** Opening Data provided block **

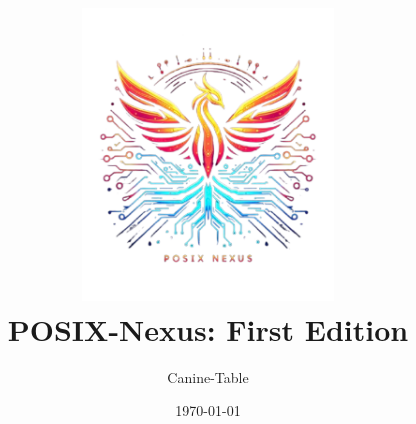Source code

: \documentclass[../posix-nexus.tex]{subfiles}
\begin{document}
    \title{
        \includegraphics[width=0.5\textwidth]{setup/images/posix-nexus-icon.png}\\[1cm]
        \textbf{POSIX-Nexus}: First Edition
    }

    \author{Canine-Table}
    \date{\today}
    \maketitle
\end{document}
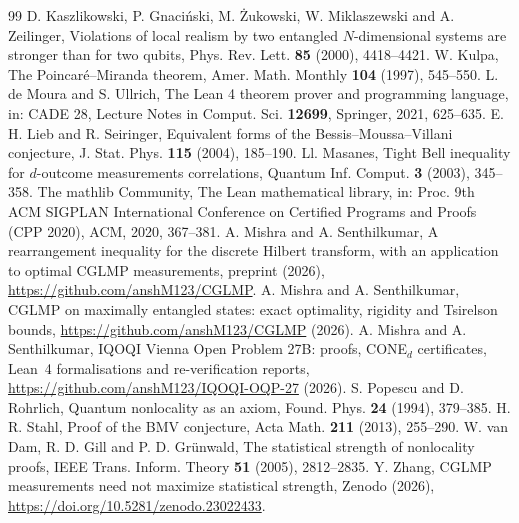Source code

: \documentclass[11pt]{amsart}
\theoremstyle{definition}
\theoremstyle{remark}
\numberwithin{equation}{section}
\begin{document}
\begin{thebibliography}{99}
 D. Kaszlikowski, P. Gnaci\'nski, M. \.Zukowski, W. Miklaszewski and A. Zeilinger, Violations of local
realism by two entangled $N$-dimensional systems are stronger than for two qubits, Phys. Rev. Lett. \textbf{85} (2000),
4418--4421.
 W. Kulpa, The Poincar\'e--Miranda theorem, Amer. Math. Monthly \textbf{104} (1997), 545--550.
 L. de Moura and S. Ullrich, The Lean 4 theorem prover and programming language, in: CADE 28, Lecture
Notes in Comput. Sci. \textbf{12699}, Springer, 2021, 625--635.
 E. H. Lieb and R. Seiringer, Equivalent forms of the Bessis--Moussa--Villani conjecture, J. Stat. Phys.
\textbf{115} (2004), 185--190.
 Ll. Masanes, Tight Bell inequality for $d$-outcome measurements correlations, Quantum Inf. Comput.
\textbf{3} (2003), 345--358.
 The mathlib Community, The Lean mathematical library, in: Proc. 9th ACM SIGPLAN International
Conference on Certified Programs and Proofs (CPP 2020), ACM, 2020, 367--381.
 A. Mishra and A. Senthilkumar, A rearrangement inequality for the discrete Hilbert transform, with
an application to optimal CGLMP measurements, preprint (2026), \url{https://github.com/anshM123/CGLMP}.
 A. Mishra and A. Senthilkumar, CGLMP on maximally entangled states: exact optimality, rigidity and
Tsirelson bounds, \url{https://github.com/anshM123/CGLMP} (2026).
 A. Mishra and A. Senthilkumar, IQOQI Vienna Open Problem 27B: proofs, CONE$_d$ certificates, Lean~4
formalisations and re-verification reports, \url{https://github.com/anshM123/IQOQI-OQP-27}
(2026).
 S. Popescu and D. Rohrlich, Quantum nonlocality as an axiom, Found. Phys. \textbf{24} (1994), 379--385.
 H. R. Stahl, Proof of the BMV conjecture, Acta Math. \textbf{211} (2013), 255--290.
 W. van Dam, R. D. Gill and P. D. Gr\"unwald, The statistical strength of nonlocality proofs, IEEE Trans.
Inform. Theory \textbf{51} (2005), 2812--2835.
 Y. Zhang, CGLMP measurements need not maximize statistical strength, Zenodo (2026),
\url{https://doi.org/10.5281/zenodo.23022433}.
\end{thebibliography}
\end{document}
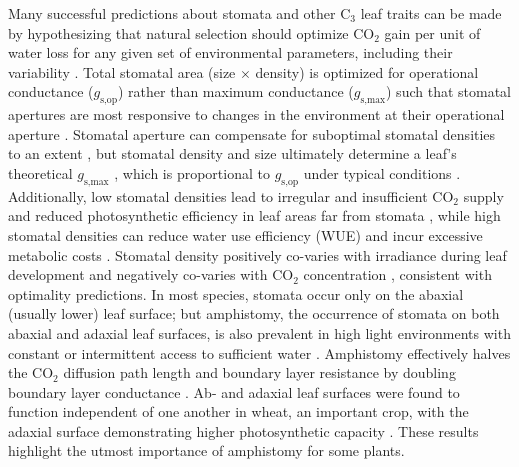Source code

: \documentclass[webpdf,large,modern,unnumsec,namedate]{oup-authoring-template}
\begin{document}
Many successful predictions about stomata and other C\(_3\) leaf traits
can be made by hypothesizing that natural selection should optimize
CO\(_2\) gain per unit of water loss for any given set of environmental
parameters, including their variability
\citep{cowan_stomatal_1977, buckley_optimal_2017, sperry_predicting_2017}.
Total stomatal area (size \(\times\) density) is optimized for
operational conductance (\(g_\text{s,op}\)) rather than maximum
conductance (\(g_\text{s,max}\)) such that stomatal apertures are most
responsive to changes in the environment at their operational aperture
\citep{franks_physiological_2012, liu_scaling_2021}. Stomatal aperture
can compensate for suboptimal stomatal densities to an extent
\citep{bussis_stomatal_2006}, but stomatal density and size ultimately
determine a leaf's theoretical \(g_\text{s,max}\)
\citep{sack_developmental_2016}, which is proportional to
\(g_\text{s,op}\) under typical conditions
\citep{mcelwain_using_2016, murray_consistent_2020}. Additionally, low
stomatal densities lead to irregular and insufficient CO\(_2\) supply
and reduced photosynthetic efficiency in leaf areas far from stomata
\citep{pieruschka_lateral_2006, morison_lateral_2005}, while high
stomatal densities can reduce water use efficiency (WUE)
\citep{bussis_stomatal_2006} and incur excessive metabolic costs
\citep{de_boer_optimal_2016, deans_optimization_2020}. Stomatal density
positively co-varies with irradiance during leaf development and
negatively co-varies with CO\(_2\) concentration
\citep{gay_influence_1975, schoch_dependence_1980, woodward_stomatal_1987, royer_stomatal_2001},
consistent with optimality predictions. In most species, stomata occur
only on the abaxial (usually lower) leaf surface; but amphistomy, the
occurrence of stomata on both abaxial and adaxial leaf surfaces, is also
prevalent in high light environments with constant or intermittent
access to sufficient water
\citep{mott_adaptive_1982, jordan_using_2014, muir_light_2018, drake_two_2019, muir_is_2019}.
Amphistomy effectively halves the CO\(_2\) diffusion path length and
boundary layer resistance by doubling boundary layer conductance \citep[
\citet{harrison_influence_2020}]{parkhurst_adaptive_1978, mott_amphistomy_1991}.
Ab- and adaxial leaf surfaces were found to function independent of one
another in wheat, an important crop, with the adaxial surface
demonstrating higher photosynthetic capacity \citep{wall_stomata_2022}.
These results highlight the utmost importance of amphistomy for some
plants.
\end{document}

** Closing Data provided block **

__Exercise__
Reproduce each line above precisely, with no pictures.

__Task result__
Source code

: \documentclass[../posix-nexus.tex]{subfiles}
\begin{document}
    \title{
        \includegraphics[width=0.5\textwidth]{setup/images/posix-nexus-icon.png}\\[1cm]
        \textbf{POSIX-Nexus}: First Edition
    }

    \author{Canine-Table}
    \date{\today}
    \maketitle
\end{document}
Source code

: \documentclass[11pt]{amsart}
\theoremstyle{definition}
\theoremstyle{remark}
\numberwithin{equation}{section}
\begin{document}
\begin{thebibliography}{99}
 D. Kaszlikowski, P. Gnaci\'nski, M. \.Zukowski, W. Miklaszewski and A. Zeilinger, Violations of local
realism by two entangled $N$-dimensional systems are stronger than for two qubits, Phys. Rev. Lett. \textbf{85} (2000),
4418--4421.
 W. Kulpa, The Poincar\'e--Miranda theorem, Amer. Math. Monthly \textbf{104} (1997), 545--550.
 L. de Moura and S. Ullrich, The Lean 4 theorem prover and programming language, in: CADE 28, Lecture
Notes in Comput. Sci. \textbf{12699}, Springer, 2021, 625--635.
 E. H. Lieb and R. Seiringer, Equivalent forms of the Bessis--Moussa--Villani conjecture, J. Stat. Phys.
\textbf{115} (2004), 185--190.
 Ll. Masanes, Tight Bell inequality for $d$-outcome measurements correlations, Quantum Inf. Comput.
\textbf{3} (2003), 345--358.
 The mathlib Community, The Lean mathematical library, in: Proc. 9th ACM SIGPLAN International
Conference on Certified Programs and Proofs (CPP 2020), ACM, 2020, 367--381.
 A. Mishra and A. Senthilkumar, A rearrangement inequality for the discrete Hilbert transform, with
an application to optimal CGLMP measurements, preprint (2026), \url{https://github.com/anshM123/CGLMP}.
 A. Mishra and A. Senthilkumar, CGLMP on maximally entangled states: exact optimality, rigidity and
Tsirelson bounds, \url{https://github.com/anshM123/CGLMP} (2026).
 A. Mishra and A. Senthilkumar, IQOQI Vienna Open Problem 27B: proofs, CONE$_d$ certificates, Lean~4
formalisations and re-verification reports, \url{https://github.com/anshM123/IQOQI-OQP-27}
(2026).
 S. Popescu and D. Rohrlich, Quantum nonlocality as an axiom, Found. Phys. \textbf{24} (1994), 379--385.
 H. R. Stahl, Proof of the BMV conjecture, Acta Math. \textbf{211} (2013), 255--290.
 W. van Dam, R. D. Gill and P. D. Gr\"unwald, The statistical strength of nonlocality proofs, IEEE Trans.
Inform. Theory \textbf{51} (2005), 2812--2835.
 Y. Zhang, CGLMP measurements need not maximize statistical strength, Zenodo (2026),
\url{https://doi.org/10.5281/zenodo.23022433}.
\end{thebibliography}
\end{document}
Source code

: \documentclass[webpdf,large,modern,unnumsec,namedate]{oup-authoring-template}
\begin{document}
Many successful predictions about stomata and other C\(_3\) leaf traits
can be made by hypothesizing that natural selection should optimize
CO\(_2\) gain per unit of water loss for any given set of environmental
parameters, including their variability
\citep{cowan_stomatal_1977, buckley_optimal_2017, sperry_predicting_2017}.
Total stomatal area (size \(\times\) density) is optimized for
operational conductance (\(g_\text{s,op}\)) rather than maximum
conductance (\(g_\text{s,max}\)) such that stomatal apertures are most
responsive to changes in the environment at their operational aperture
\citep{franks_physiological_2012, liu_scaling_2021}. Stomatal aperture
can compensate for suboptimal stomatal densities to an extent
\citep{bussis_stomatal_2006}, but stomatal density and size ultimately
determine a leaf's theoretical \(g_\text{s,max}\)
\citep{sack_developmental_2016}, which is proportional to
\(g_\text{s,op}\) under typical conditions
\citep{mcelwain_using_2016, murray_consistent_2020}. Additionally, low
stomatal densities lead to irregular and insufficient CO\(_2\) supply
and reduced photosynthetic efficiency in leaf areas far from stomata
\citep{pieruschka_lateral_2006, morison_lateral_2005}, while high
stomatal densities can reduce water use efficiency (WUE)
\citep{bussis_stomatal_2006} and incur excessive metabolic costs
\citep{de_boer_optimal_2016, deans_optimization_2020}. Stomatal density
positively co-varies with irradiance during leaf development and
negatively co-varies with CO\(_2\) concentration
\citep{gay_influence_1975, schoch_dependence_1980, woodward_stomatal_1987, royer_stomatal_2001},
consistent with optimality predictions. In most species, stomata occur
only on the abaxial (usually lower) leaf surface; but amphistomy, the
occurrence of stomata on both abaxial and adaxial leaf surfaces, is also
prevalent in high light environments with constant or intermittent
access to sufficient water
\citep{mott_adaptive_1982, jordan_using_2014, muir_light_2018, drake_two_2019, muir_is_2019}.
Amphistomy effectively halves the CO\(_2\) diffusion path length and
boundary layer resistance by doubling boundary layer conductance \citep[
\citet{harrison_influence_2020}]{parkhurst_adaptive_1978, mott_amphistomy_1991}.
Ab- and adaxial leaf surfaces were found to function independent of one
another in wheat, an important crop, with the adaxial surface
demonstrating higher photosynthetic capacity \citep{wall_stomata_2022}.
These results highlight the utmost importance of amphistomy for some
plants.
\end{document}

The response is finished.